## TASK TO COMPLETE
Every line below that holds the string "apply" should be copied.
..........
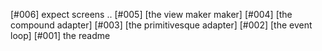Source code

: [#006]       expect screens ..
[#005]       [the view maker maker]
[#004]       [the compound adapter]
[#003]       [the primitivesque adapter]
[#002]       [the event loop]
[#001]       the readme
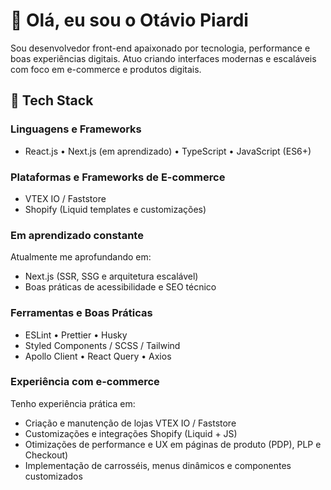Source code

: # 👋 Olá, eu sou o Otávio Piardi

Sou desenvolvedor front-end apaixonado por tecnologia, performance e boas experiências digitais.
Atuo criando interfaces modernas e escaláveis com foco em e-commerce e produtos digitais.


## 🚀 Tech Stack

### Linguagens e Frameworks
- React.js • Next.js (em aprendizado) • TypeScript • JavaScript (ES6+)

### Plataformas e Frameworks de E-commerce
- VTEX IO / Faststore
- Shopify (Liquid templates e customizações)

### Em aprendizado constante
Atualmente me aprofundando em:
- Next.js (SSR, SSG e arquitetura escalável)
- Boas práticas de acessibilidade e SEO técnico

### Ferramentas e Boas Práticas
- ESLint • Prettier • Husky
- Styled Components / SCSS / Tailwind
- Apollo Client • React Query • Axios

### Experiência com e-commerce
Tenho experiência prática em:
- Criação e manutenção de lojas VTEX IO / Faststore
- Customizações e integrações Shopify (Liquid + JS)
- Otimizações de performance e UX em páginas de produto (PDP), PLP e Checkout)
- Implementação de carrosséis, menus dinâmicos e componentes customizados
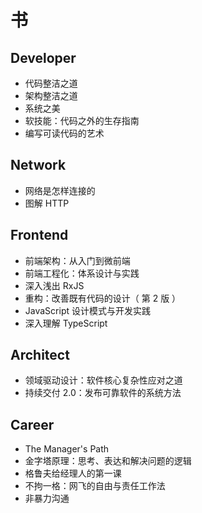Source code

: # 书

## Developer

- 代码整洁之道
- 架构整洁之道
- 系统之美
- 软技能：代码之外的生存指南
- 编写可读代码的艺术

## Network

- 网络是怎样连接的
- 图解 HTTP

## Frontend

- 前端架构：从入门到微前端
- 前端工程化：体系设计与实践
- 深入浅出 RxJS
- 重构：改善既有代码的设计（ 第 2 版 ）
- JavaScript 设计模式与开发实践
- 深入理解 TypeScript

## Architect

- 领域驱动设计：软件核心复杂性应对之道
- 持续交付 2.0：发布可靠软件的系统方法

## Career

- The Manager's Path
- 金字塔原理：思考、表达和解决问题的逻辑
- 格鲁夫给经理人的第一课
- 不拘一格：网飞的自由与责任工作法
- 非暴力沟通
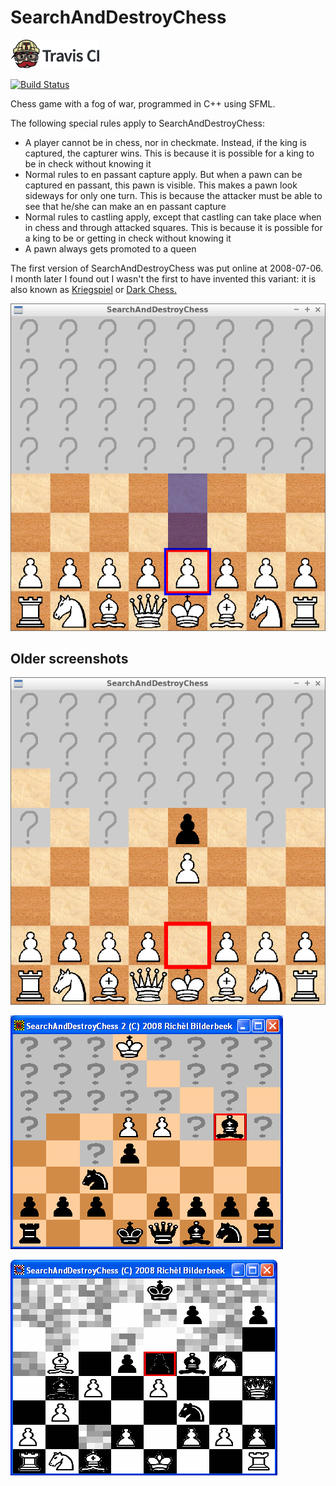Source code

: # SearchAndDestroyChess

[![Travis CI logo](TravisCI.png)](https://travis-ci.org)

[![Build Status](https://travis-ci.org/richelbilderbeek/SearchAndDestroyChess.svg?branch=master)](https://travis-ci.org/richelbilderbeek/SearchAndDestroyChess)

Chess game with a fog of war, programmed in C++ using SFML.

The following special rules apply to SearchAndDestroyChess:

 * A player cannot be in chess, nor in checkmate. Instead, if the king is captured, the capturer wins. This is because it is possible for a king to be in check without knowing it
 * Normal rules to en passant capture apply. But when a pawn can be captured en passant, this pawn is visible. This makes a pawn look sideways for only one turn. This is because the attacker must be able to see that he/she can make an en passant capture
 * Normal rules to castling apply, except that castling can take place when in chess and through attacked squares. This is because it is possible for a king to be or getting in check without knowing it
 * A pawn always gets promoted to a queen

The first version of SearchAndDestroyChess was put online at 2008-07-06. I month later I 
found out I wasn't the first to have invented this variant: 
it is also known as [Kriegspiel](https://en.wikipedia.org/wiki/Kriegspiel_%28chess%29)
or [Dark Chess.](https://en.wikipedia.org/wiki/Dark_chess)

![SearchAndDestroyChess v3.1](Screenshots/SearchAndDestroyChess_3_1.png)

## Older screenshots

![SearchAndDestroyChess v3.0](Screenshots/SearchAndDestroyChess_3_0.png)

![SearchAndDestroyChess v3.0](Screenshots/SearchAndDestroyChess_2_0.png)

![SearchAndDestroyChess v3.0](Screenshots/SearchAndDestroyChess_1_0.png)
..........
## EXPECTED OUTPUT
The following special rules apply to SearchAndDestroyChess:
 * Normal rules to en passant capture apply. But when a pawn can be captured en passant, this pawn is visible. This makes a pawn look sideways for only one turn. This is because the attacker must be able to see that he/she can make an en passant capture
 * Normal rules to castling apply, except that castling can take place when in chess and through attacked squares. This is because it is possible for a king to be or getting in check without knowing it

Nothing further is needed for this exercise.